En ce qui concerne les hommes gays ou bisexuels, les critères sont plus stricts. La durée d'abstinence sexuelle doit être d'au moins un an. Pour rappel, jusqu’en 2017, ils étaient purement et simplement exclus du don de sang en raison du scandale du "sang contaminé" qui a éclaté dans les années 1980.

Flexibilité sur le statut des donneurs

Depuis, la science a avancé. Le 14 juillet dernier, la Commission européenne a fait une proposition de règlement pour "améliorer la sécurité et la qualité du sang, des tissus et des cellules". Une proposition qui permet, entre autres, plus de flexibilité sur le statut des donneurs, comme l'a expliqué l’un de ses porte-parole Stefan De Keersmaecker, jeudi dans l’émission Tout un monde.

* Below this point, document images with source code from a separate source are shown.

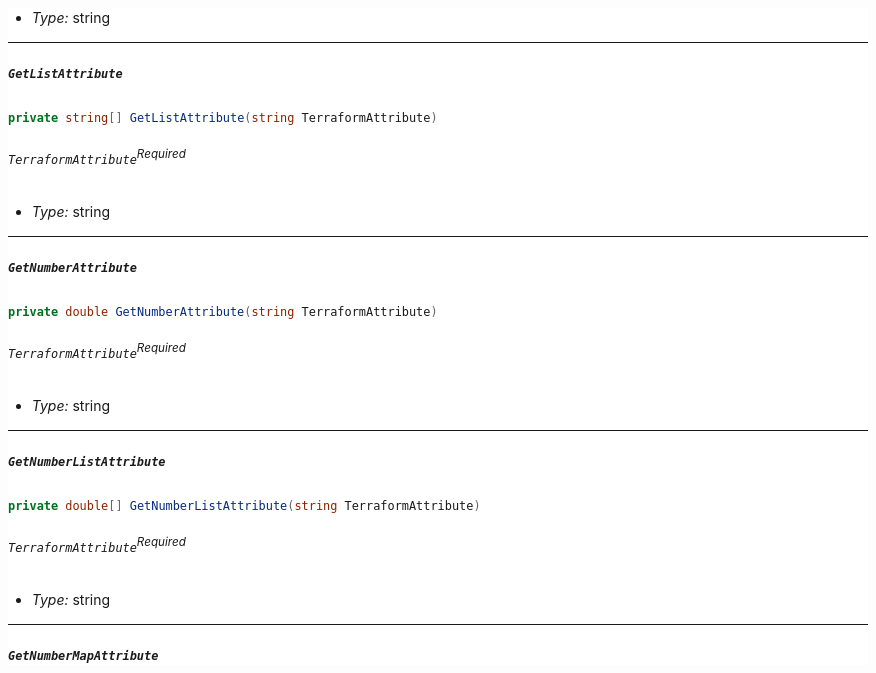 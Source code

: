 - *Type:* string

---

##### `GetListAttribute` <a name="GetListAttribute" id="@cdktf/provider-tfe.teamProjectAccess.TeamProjectAccessProjectAccessOutputReference.getListAttribute"></a>

```csharp
private string[] GetListAttribute(string TerraformAttribute)
```

###### `TerraformAttribute`<sup>Required</sup> <a name="TerraformAttribute" id="@cdktf/provider-tfe.teamProjectAccess.TeamProjectAccessProjectAccessOutputReference.getListAttribute.parameter.terraformAttribute"></a>

- *Type:* string

---

##### `GetNumberAttribute` <a name="GetNumberAttribute" id="@cdktf/provider-tfe.teamProjectAccess.TeamProjectAccessProjectAccessOutputReference.getNumberAttribute"></a>

```csharp
private double GetNumberAttribute(string TerraformAttribute)
```

###### `TerraformAttribute`<sup>Required</sup> <a name="TerraformAttribute" id="@cdktf/provider-tfe.teamProjectAccess.TeamProjectAccessProjectAccessOutputReference.getNumberAttribute.parameter.terraformAttribute"></a>

- *Type:* string

---

##### `GetNumberListAttribute` <a name="GetNumberListAttribute" id="@cdktf/provider-tfe.teamProjectAccess.TeamProjectAccessProjectAccessOutputReference.getNumberListAttribute"></a>

```csharp
private double[] GetNumberListAttribute(string TerraformAttribute)
```

###### `TerraformAttribute`<sup>Required</sup> <a name="TerraformAttribute" id="@cdktf/provider-tfe.teamProjectAccess.TeamProjectAccessProjectAccessOutputReference.getNumberListAttribute.parameter.terraformAttribute"></a>

- *Type:* string

---

##### `GetNumberMapAttribute` <a name="GetNumberMapAttribute" id="@cdktf/provider-tfe.teamProjectAccess.TeamProjectAccessProjectAccessOutputReference.getNumberMapAttribute"></a>
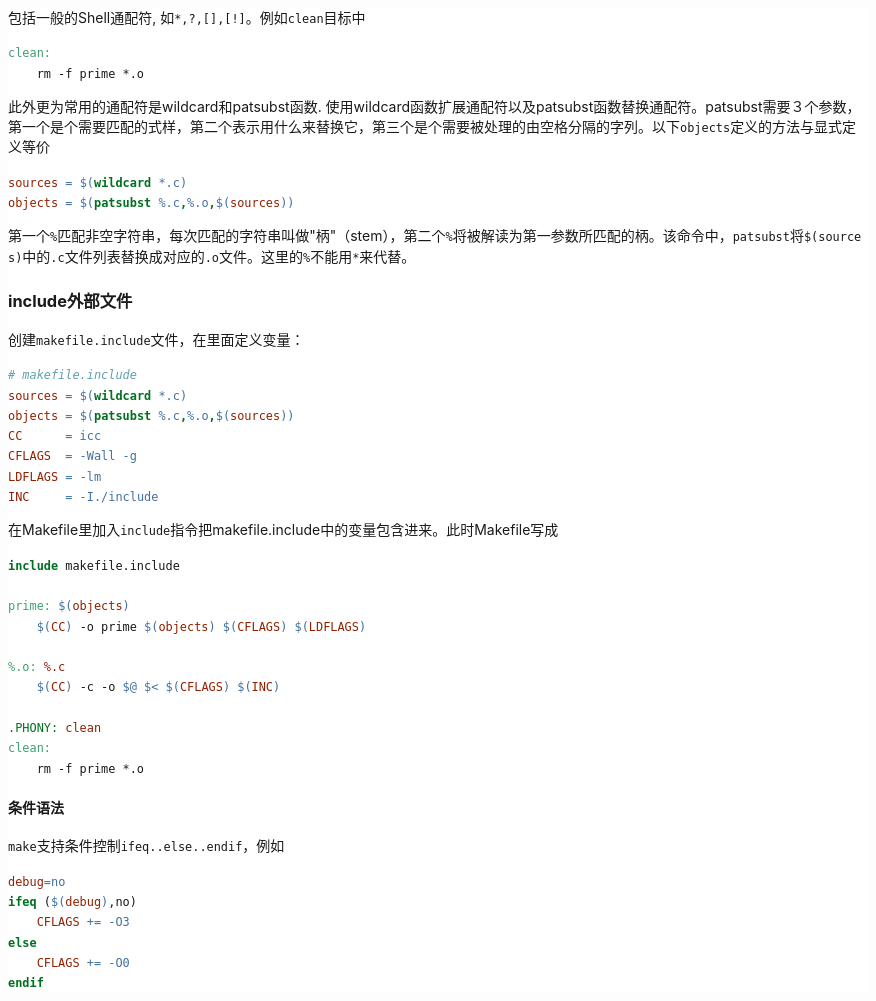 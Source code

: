 包括一般的Shell通配符, 如`*,?,[],[!]`。例如`clean`目标中

```makefile
clean:
    rm -f prime *.o
```

此外更为常用的通配符是wildcard和patsubst函数. 使用wildcard函数扩展通配符以及patsubst函数替换通配符。patsubst需要３个参数，第一个是个需要匹配的式样，第二个表示用什么来替换它，第三个是个需要被处理的由空格分隔的字列。以下`objects`定义的方法与显式定义等价

```makefile
sources = $(wildcard *.c)
objects = $(patsubst %.c,%.o,$(sources))
```

第一个`%`匹配非空字符串，每次匹配的字符串叫做"柄"（stem），第二个`%`将被解读为第一参数所匹配的柄。该命令中，`patsubst`将`$(sources)`中的`.c`文件列表替换成对应的`.o`文件。这里的`%`不能用`*`来代替。

### include外部文件

创建`makefile.include`文件，在里面定义变量：

```makefile
# makefile.include
sources = $(wildcard *.c)
objects = $(patsubst %.c,%.o,$(sources))
CC      = icc
CFLAGS  = -Wall -g
LDFLAGS = -lm
INC     = -I./include
```

在Makefile里加入`include`指令把makefile.include中的变量包含进来。此时Makefile写成

```makefile
include makefile.include

prime: $(objects)
    $(CC) -o prime $(objects) $(CFLAGS) $(LDFLAGS)

%.o: %.c
    $(CC) -c -o $@ $< $(CFLAGS) $(INC)

.PHONY: clean
clean:
    rm -f prime *.o
```

#### 条件语法

`make`支持条件控制`ifeq..else..endif`，例如

```makefile
debug=no
ifeq ($(debug),no)
    CFLAGS += -O3
else
    CFLAGS += -O0
endif
```


[目标文件]: [前提文件]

"Avec cette nouvelle proposition, on se réfère aux organismes d'experts qui, eux, doivent établir les règles techniques afin d'identifier qui peut être donneur. Si les Etats membres introduisent des nouvelles restrictions, alors elles devront être réévaluées régulièrement, et elle devront se faire sur base scientifique et sans discrimination."

Cette proposition de la Commission européenne sera ensuite examinée et débattue au Parlement européen et au Conseil de l'Union européenne jusqu'à l'adoption d'un texte final.

Marge de manoeuvre nationale

Certains Etats membres n'ont toutefois pas attendu pour modifier leurs critères. Ainsi, la France a été l’un des premiers pays à abandonner le critère de l'orientation sexuelle dans le processus de sélection. Dans le droit français, le don de sang est désormais conditionné aux risques tels que le nombre de partenaires sexuels ou la consommations de drogue.

En Belgique, à partir de juillet 2023, le délai d’abstinence pour les hommes gays ou bisexuels passera lui de douze à quatre mois. Le Canada est également en train de faire bouger les lignes. Pendant la pandémie de Covid-19, le pays a perdu quelque 50'000 donneurs. Pour pallier ce manque, la Société canadienne du sang a demandé au Ministère de la Santé d’abandonner la période d’abstinence de trois mois imposée aux hommes qui ont des relations sexuelles avec d'autres hommes.

Une demande qui a été approuvée par le ministère en avril. Ainsi, à partir du mois de septembre, au plus tard, l'exclusion sera basée sur les comportements sexuels jugés risqués, et non plus sur l'orientation sexuelle.

La Suisse est en retard, estime Damien Cottier

Tous ces changements inspirent la Suisse, où la situation est pour le moment peu satisfaisante, estime Damien Cottier, conseiller national PLR neuchâtelois et auteur d'une interpellation aux Chambres fédérales pour dénoncer cette discrimination qui touche les homme gays en Suisse.

Le politique considère le délai de douze mois "beaucoup trop long par rapport aux connaissances scientifiques actuelles". "La Suisse pourrait parfaitement raccourcir ce délai, comme de nombreux pays l'ont fait, par exemple à une durée de trois ou de quatre mois", souligne-t-il dans Tout un monde.

Une révision de la loi allant dans ce sens est actuellement en discussion à Berne. Les hommes gays ou bisexuels pourraient ainsi avoir le droit de donner leur sang après quatre mois d'abstinence. Autre cas de figure: le même régime pourrait s'appliquer à tout le monde, c'est-à-dire un délai de quatre mois après un changement de partenaire.